Brokamp: I'm ready. Are you ready?
Gates: Sure!
Brokamp: Chamber pot.
Southwick: What do you say, Sean?
Gates: That's what I was going to say.
Southwick: You're right, a chamber pot! By the way, it is typically an unused, new chamber pot.
Brokamp: Well, that's nice!
Southwick: Yes. And the tradition has evolved so that more commonly it's just a soup of chocolate floating in champagne.
Brokamp: In a chamber pot.
Gates: If it's a second marriage is it an unused chamber pot?
Southwick: You want a new one. Put that on the registry. The ritual is meant to supply the bride and groom with the energy they need for the wedding night, of course.
Brokamp: Yes.
Southwick: Now we're French. Germany! A people known for their passionate displays of love.
Brokamp: Ja!
Southwick: In a tradition known as Baumstamm sägen, the couple will symbolize their future life of facing obstacles together. They have to join forces to do what to a log in front of the wedding guests?
Brokamp: Do they beat it until a present comes out just like they do at Christmas in...was it Spain?
Southwick: Yeah...
Gates: I would have said saw.
Southwick: Yes, they saw it in half. All right, let's go to Borneo to an ancient tradition. If you're a member of the Tidong tribe, for three days after your wedding you share a house with your spouse and both of you are forbidden to do what?
Brokamp: Take a shower.
Gates: Saw a log?
Southwick: The answer is go to the bathroom.
Brokamp: What?
Southwick: Yes. Neither one, nor two. Technically you're not allowed to leave the house, so this custom requires constant supervision by your family and a restricted diet and is said to bring the couple good luck in their marriage.
Brokamp: Oh, my goodness gracious!
Southwick: Doesn't it sound awful? China! The Tujia people of China have a super-fun tradition. It's customary for the bride to do what every day for an hour one month before the wedding?
Brokamp: Give us a hint.
Southwick: Uh...uh...I don't know. Just make a guess.
Gates: I would have said fast.
Brokamp: Play The Fooly Wed Game. I don't know.
Southwick: Crying. You're supposed to cry. As the wedding draws closer, eventually her mom joins in and then all of the women in the family, sisters, cousins, aunts, they join in the crying every day. It comes from a sad tradition of young girls crying because they are forced to go into an arranged marriage.
Brokamp: That's horrible!
Southwick: It's actually more like a song. It's a song that young girls learn in this tribe and then when they get married they go through this. According to tradition, every bride had to cry at her wedding, otherwise the bride's neighbors would look down upon her as a poorly cultivated girl.
Gates: I like how there's always disappointment.
Brokamp: That's true.
Gates: Across cultures it's just...
Southwick: It's always disappointment and shame. All right, the final stop. India! Oh, pickles! It turns out you've got Mars in the first, second, fourth, seventh, eighth or twelfth house of your lunar chart, it means you're what's called a Manglik. If you want to have a happy marriage, you better marry what?
Brokamp: Sean Gates.
Gates: I don't know. My wife is going to shame me now that I don't know the answer.

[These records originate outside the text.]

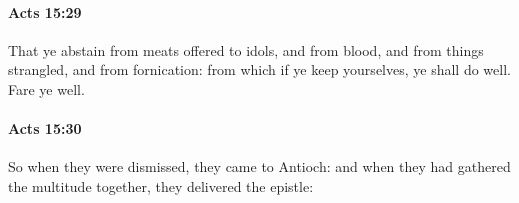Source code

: 		\paragraph{Acts 15:29} %
			\label{ACTS-15-29}

			That ye abstain from meats offered to idols, and from blood, and from things strangled, and from fornication: from which if ye keep yourselves, ye shall do well.  Fare ye well.

			\begin{framed}
			\scriptsize
				\begin{compactdesc}
					\item[SBLG] 
				\end{compactdesc}
			\end{framed}

		\paragraph{Acts 15:30} %
			\label{ACTS-15-30}

			So when they were dismissed, they came to Antioch: and when they had gathered the multitude together, they delivered the epistle:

Southwick: This is also a controversial one.
Gates: Can you repeat the question one more time?
Southwick: If you are under the influence of Mars according to your lunar chart, you are called a Manglik. And if you want to have a happy marriage, you have to marry what first?
Gates: The god?
Southwick: OK, I might give that to you. The answer is a tree, but I would have also accepted a pot or a statue of Vishnu.
Gates: Oh, yeah!
Brokamp: I was going to say that.
Southwick: According to superstition, your husband is going to die early because of Mars' influence on you. Thankfully this only applies to first husbands, so if you marry a tree first, all of the bad luck goes to the tree. This is pretty controversial. Apparently about six or seven years ago a Bollywood power couple was hit with some backlash when rumors spread that the woman did the tree wedding thing to get all the bad superstition out of the way.
Anyway, it's a tradition that's associated with the caste system, so har har, she married a tree that represents systematic oppression of millions of people over thousands of years. Not so funny anymore, is it? No! So there you go! Oh, you guys did pretty well!
Brokamp: Sure! Yeah! It's all right, OK?
Gates: Do the French people go to Borneo for you to taunt them?
Brokamp: With their chamber pot. See what we've got? You can't use it!
Southwick: That's just mean! That would be a French person. All right. Sean, thank you so much for joining us today and always! I appreciate it!
Gates: So happy to be here!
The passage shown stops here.